##### Records #####

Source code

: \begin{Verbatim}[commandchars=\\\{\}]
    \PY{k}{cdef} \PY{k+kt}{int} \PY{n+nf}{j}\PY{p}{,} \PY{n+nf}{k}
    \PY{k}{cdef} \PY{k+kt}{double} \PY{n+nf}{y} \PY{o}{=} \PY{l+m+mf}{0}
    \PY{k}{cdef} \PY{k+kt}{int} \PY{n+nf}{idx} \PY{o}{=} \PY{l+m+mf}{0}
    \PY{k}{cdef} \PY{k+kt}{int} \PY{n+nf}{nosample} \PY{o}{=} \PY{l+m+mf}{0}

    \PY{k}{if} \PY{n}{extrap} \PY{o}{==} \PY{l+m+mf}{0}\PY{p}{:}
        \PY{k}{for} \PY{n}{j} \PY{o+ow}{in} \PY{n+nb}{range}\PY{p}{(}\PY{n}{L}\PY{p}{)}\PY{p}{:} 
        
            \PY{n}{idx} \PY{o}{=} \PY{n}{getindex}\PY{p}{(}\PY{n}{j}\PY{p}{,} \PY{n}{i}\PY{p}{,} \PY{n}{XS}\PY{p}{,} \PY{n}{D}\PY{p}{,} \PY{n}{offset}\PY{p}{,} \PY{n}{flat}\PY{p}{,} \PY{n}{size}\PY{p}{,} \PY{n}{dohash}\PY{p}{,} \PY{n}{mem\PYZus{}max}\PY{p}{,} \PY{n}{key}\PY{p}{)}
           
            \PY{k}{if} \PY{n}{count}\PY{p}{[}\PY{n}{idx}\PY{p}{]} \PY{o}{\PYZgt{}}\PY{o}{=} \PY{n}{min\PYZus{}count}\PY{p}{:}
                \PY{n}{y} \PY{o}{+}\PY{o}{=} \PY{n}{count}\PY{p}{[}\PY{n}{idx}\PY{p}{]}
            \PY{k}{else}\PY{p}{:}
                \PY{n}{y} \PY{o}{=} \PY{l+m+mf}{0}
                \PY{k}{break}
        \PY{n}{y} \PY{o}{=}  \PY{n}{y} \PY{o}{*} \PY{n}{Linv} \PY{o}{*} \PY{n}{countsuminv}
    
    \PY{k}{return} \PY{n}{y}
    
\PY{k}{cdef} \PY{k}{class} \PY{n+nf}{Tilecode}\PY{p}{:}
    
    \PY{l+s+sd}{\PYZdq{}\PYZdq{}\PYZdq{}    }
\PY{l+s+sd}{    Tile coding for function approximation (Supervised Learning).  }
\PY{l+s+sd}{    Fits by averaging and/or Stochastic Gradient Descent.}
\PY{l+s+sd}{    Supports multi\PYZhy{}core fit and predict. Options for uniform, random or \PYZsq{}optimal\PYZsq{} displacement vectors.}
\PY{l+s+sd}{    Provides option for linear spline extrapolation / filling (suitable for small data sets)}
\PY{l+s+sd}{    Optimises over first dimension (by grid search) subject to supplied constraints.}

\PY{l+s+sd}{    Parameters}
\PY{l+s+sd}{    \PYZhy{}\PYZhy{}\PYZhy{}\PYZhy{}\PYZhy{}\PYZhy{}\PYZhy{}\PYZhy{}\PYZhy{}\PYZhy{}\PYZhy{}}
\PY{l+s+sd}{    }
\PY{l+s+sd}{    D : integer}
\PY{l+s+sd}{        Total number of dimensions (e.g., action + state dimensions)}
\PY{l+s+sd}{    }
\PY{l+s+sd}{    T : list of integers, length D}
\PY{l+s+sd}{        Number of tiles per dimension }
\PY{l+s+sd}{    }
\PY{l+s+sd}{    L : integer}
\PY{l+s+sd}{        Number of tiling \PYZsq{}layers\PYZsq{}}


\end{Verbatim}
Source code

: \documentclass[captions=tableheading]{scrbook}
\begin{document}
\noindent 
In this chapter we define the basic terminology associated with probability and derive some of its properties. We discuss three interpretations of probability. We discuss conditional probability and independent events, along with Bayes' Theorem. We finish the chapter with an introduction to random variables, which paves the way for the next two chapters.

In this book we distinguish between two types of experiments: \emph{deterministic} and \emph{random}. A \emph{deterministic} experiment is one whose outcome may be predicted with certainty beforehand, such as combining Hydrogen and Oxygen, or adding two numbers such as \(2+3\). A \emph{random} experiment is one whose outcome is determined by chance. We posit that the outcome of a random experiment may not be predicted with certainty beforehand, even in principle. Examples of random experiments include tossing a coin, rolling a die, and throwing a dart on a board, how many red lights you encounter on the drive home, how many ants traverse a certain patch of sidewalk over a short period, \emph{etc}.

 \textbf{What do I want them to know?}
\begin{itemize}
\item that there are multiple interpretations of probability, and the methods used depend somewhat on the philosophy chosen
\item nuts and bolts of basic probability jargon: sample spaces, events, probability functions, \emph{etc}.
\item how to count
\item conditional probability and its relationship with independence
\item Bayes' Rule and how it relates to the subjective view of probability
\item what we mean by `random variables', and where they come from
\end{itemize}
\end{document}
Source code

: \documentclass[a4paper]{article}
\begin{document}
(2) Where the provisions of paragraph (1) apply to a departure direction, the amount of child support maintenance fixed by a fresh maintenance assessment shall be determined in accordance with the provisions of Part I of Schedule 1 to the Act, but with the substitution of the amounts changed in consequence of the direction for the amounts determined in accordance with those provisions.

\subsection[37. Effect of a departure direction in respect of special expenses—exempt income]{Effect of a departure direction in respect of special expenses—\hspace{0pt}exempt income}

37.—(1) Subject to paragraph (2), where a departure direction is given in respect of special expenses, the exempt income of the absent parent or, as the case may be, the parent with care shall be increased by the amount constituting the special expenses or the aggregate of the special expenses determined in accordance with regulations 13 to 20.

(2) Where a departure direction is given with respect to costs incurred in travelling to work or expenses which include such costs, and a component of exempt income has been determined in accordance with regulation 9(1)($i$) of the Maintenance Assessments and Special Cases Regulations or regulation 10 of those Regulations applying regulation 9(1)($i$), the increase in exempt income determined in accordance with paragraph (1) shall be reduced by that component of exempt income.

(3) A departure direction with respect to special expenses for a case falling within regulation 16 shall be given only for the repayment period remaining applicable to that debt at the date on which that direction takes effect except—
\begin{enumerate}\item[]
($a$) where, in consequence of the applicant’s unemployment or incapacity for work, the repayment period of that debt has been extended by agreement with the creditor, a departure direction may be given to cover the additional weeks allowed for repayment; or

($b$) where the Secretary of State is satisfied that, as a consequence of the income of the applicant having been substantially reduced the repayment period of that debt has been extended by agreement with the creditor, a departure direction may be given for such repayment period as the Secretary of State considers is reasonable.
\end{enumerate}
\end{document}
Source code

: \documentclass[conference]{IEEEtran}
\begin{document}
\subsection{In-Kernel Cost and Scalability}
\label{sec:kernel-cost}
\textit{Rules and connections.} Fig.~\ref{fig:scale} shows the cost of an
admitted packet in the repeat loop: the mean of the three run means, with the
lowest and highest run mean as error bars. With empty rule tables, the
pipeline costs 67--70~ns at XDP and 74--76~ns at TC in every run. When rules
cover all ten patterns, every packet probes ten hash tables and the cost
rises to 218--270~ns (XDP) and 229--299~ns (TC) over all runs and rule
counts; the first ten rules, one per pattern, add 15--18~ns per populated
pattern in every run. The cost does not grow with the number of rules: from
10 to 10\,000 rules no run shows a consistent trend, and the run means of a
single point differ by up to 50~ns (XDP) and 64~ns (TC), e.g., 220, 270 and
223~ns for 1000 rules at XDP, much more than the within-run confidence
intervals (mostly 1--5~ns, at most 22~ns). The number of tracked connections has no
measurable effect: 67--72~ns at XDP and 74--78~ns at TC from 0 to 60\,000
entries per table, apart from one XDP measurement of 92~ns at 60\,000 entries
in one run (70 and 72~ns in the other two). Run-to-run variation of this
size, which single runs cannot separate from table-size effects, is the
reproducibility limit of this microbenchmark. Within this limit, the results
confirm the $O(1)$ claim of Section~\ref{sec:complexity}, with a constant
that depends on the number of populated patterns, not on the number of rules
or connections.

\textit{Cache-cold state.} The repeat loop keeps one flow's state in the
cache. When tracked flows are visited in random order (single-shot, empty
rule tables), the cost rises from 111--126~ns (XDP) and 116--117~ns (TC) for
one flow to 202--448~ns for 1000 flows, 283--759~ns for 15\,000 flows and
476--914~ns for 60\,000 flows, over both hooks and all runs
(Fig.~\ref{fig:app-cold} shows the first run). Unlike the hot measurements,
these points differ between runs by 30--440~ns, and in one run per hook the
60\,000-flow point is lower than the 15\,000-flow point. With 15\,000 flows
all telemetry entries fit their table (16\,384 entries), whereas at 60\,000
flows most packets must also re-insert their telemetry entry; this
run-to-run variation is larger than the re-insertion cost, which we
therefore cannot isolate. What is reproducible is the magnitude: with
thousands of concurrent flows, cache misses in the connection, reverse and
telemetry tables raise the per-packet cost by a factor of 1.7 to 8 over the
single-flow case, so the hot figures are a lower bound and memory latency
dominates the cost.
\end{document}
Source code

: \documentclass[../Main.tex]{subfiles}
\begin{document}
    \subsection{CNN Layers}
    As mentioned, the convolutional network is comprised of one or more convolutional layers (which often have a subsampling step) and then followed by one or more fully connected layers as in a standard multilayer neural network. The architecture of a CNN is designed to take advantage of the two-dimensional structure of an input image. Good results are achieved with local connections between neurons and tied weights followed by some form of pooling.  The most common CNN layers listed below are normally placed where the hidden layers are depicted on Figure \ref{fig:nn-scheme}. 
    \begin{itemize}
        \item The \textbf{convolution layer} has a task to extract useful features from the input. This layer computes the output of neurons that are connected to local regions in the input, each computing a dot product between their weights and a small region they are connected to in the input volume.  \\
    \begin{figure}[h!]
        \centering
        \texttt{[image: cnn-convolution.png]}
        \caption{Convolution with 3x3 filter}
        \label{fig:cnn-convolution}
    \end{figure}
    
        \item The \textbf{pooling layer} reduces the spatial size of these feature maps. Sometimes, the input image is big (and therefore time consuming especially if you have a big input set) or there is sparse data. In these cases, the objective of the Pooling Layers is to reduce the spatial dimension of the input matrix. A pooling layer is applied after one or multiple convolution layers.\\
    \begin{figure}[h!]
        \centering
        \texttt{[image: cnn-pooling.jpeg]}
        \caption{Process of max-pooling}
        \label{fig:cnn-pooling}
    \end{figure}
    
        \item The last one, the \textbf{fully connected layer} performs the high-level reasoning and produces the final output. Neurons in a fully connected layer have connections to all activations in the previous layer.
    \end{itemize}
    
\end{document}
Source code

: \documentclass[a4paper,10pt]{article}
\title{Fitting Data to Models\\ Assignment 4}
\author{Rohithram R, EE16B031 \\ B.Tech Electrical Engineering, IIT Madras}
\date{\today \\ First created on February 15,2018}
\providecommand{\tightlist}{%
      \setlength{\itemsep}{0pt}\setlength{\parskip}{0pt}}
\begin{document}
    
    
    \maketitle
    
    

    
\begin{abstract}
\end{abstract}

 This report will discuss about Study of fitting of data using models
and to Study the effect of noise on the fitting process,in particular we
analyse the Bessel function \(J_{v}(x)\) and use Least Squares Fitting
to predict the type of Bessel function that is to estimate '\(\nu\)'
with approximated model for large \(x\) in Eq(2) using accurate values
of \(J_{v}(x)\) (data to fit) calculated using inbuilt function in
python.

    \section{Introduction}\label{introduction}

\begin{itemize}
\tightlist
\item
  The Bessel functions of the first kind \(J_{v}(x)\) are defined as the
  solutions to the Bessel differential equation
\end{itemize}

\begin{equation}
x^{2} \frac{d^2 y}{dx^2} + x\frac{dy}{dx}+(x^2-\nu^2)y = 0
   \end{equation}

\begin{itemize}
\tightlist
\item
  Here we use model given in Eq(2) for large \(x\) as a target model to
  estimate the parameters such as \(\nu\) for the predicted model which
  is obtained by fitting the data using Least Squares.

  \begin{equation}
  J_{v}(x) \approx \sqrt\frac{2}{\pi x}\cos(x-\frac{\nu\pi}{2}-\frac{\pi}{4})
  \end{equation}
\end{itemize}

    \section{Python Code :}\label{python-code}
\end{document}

#####

__Task description__:
In the data above, start at the line that has "one flow to", stop after the line that has "60\,000-flow point is", and print every line in between exactly as it stands.

__Result of the task__:
one flow to 202--448~ns for 1000 flows, 283--759~ns for 15\,000 flows and
476--914~ns for 60\,000 flows, over both hooks and all runs
(Fig.~\ref{fig:app-cold} shows the first run). Unlike the hot measurements,
these points differ between runs by 30--440~ns, and in one run per hook the
60\,000-flow point is lower than the 15\,000-flow point. With 15\,000 flows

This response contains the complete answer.